**Activity:** A word-for-word restatement of the full listing is required.

※

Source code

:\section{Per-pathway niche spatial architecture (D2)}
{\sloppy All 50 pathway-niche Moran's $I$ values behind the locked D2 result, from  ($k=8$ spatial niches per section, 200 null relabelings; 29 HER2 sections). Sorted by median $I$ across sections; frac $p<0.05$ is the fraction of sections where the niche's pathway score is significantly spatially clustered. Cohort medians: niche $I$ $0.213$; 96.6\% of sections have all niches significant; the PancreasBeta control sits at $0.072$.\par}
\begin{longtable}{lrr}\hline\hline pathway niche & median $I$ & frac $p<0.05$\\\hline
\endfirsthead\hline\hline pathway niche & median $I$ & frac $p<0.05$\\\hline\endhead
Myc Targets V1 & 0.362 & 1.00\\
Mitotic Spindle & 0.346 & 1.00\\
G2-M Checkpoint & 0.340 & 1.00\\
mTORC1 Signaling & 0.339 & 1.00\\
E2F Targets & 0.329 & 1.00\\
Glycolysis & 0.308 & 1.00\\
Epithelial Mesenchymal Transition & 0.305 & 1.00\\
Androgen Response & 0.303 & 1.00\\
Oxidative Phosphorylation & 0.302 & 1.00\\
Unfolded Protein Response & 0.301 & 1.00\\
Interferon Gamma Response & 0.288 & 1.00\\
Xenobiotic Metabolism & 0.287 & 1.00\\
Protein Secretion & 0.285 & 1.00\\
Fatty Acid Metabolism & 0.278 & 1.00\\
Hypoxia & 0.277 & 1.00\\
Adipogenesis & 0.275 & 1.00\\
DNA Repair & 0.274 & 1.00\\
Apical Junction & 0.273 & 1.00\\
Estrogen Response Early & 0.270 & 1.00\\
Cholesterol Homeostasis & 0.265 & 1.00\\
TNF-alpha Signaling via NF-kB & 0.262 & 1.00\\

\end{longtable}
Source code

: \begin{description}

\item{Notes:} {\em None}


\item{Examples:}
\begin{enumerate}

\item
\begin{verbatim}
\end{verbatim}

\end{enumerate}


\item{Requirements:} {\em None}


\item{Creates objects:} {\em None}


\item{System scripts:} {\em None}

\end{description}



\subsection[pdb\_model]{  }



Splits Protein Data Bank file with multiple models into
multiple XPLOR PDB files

※

**Answer:**
Source code

:\section{Per-pathway niche spatial architecture (D2)}
{\sloppy All 50 pathway-niche Moran's $I$ values behind the locked D2 result, from  ($k=8$ spatial niches per section, 200 null relabelings; 29 HER2 sections). Sorted by median $I$ across sections; frac $p<0.05$ is the fraction of sections where the niche's pathway score is significantly spatially clustered. Cohort medians: niche $I$ $0.213$; 96.6\% of sections have all niches significant; the PancreasBeta control sits at $0.072$.\par}
\begin{longtable}{lrr}\hline\hline pathway niche & median $I$ & frac $p<0.05$\\\hline
\endfirsthead\hline\hline pathway niche & median $I$ & frac $p<0.05$\\\hline\endhead
Myc Targets V1 & 0.362 & 1.00\\
Mitotic Spindle & 0.346 & 1.00\\
G2-M Checkpoint & 0.340 & 1.00\\
mTORC1 Signaling & 0.339 & 1.00\\
E2F Targets & 0.329 & 1.00\\
Glycolysis & 0.308 & 1.00\\
Epithelial Mesenchymal Transition & 0.305 & 1.00\\
Androgen Response & 0.303 & 1.00\\
Oxidative Phosphorylation & 0.302 & 1.00\\
Unfolded Protein Response & 0.301 & 1.00\\
Interferon Gamma Response & 0.288 & 1.00\\
Xenobiotic Metabolism & 0.287 & 1.00\\
Protein Secretion & 0.285 & 1.00\\
Fatty Acid Metabolism & 0.278 & 1.00\\
Hypoxia & 0.277 & 1.00\\
Adipogenesis & 0.275 & 1.00\\
DNA Repair & 0.274 & 1.00\\
Apical Junction & 0.273 & 1.00\\
Estrogen Response Early & 0.270 & 1.00\\
Cholesterol Homeostasis & 0.265 & 1.00\\
TNF-alpha Signaling via NF-kB & 0.262 & 1.00\\

\end{longtable}
Source code

: \begin{description}

\item{Notes:} {\em None}


\item{Examples:}
\begin{enumerate}

\item
\begin{verbatim}
\end{verbatim}

\end{enumerate}


\item{Requirements:} {\em None}


\item{Creates objects:} {\em None}


\item{System scripts:} {\em None}

\end{description}



\subsection[pdb\_model]{  }



Splits Protein Data Bank file with multiple models into
multiple XPLOR PDB files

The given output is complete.